Он велел Дунечке идти из холодного коридора в теплый класс для осмотра – и стоило ей сделать несколько шагов, как он опытным взором отметил необычайную легкость каждого движения. Конечно, девчоночка была худенькая, даже тощенькая, однако не только в этом дело! Она как-то этак ставила ножку, как-то так поводила плечиками, и головка необычайно красиво держалась на тоненькой шейке…
«Танцорка! – мысленно вынес приговор Дмитриевский. – Готовая танцорка! В балетный класс ее направлю – только там ей место!»
К тому времени – к 1805 году – Театральная школа существовала уже тринадцать лет, однако порядки в ней мало изменились с тех пор, как в 1792 году в дирекцию театров обратились супруги Казасси, некогда явившиеся в Россию с итальянской труппой, и предложили не просто обучать будущих актеров при театрах, а устроить настоящее училище – как в Европах заведено. Сначала воспитанников было девятнадцать, теперь число их возросло вдвое, но они все так же носили казенную одежду с нашитыми на нее номерками: холщовое белье, миткалевое платьице либо сюртучок с панталонами, нитяные чулки и грубые башмаки, – так же, поднявшись ни свет ни заря и наскоро перекусив кружкой сбитня с куском хлеба, весь день проводили на уроках русского и французского языков, танцев, музыки или актерского искусства. Кроме того, при школе были мастерские для обучения ремеслам, а девочек учили также шитью, вышиванию, основам куаферы, то есть парикмахерского дела, а также они мастерили цветы. Театр обязывался обеспечить работой всех выпускников, даже самых бездарных, ими-то и пополнялись ряды рабочих сцены, портних, парикмахеров, костюмеров, гримеров и прочей театральной обслуги для трех работавших в Петербурге театров: Большого Каменного, Малого (они были открыты для широкой публики) и Эрмитажного, который давал представления только для двора.

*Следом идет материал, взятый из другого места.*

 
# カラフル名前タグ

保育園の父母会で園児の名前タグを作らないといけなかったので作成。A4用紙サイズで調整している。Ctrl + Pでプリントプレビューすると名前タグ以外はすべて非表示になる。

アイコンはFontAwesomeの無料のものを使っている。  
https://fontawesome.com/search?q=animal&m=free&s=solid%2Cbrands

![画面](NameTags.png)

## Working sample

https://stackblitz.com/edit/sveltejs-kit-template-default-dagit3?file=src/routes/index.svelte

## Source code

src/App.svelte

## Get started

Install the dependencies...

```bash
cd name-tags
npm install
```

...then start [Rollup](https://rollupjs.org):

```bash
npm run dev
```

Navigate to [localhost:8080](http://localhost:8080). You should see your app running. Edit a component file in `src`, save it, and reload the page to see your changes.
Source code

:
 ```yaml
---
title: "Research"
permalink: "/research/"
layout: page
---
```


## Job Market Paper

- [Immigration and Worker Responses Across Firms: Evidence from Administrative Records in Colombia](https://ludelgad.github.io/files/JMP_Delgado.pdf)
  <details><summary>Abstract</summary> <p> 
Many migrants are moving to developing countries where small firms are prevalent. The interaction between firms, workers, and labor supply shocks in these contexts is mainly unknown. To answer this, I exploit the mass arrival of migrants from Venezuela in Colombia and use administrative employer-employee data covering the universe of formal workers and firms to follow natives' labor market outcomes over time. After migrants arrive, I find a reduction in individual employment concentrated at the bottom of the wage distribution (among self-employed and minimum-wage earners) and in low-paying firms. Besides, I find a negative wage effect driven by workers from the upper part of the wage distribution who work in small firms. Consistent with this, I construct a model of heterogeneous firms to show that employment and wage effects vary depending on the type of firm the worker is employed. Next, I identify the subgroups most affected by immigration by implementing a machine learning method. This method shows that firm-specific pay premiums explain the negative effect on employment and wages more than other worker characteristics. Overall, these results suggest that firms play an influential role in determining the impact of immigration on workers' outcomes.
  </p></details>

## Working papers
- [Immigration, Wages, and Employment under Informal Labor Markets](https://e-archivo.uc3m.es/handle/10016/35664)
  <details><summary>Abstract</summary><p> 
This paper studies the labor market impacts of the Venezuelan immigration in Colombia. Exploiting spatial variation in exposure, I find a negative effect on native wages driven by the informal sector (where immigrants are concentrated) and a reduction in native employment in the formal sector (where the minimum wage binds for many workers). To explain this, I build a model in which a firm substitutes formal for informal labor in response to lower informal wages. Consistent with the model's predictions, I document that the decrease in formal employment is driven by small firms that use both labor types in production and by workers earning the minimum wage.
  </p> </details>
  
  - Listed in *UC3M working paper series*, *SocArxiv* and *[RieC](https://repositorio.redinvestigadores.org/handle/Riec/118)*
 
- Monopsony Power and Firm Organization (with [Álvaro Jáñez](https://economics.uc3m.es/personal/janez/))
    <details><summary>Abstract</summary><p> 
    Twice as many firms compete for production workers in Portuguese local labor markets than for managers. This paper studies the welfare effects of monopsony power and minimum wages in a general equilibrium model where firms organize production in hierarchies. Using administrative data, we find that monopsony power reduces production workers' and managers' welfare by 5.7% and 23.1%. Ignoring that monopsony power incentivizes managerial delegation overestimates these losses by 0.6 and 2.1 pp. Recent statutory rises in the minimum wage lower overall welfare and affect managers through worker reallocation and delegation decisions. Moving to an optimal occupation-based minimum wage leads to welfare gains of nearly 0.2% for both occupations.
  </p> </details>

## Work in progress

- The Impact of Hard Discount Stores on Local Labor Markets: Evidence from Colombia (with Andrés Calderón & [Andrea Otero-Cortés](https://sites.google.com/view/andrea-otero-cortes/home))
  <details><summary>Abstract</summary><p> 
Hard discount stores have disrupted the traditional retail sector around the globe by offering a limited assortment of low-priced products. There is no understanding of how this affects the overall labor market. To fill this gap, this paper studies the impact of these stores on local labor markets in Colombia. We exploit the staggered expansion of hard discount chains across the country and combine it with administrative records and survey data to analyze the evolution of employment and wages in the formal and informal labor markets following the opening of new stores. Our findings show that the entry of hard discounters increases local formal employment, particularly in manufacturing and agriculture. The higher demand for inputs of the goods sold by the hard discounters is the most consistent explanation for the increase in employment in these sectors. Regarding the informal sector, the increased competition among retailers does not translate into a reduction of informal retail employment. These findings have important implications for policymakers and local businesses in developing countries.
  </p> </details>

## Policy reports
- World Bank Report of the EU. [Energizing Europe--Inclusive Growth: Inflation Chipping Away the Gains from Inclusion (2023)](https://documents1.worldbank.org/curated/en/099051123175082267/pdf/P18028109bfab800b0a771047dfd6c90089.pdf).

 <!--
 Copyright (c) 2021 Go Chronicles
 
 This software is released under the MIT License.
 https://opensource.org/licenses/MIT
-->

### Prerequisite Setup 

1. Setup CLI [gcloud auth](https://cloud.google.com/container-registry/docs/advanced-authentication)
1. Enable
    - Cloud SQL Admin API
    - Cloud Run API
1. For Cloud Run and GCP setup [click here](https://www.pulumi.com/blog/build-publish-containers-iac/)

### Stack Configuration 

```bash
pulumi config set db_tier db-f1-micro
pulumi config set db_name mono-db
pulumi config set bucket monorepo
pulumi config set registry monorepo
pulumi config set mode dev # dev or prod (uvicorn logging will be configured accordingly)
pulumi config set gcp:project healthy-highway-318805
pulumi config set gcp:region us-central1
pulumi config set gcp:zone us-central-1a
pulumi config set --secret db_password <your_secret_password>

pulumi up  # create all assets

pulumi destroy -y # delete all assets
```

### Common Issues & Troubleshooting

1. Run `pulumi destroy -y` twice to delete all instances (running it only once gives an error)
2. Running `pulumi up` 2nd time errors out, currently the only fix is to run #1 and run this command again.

Ну что ж, Дмитриевский угадал: костюмершей или гримершей воспитанница Истомина ни в коем случае стать не должна была, ей прочили исключительно актерское будущее – причем блистательное. Преподаватели хореографии и драматургии наперебой оспаривали друг у друга ее талант, и этим Дунечка напоминала Дмитриевскому его гениальную воспитанницу – Екатерину Семенову, которой так же прочили успех в комедиях и в балетах, однако она выбрала Мельпомену и прославилась служением именно этой музе. Но Дунечку Истомину не просто желала видеть при себе Терпсихора – такое впечатление, что муза балета не возражала, кабы танцорка Истомина ее вовсе подменила бы… ну что ж, на ближайшие десять лет так дела и сложатся!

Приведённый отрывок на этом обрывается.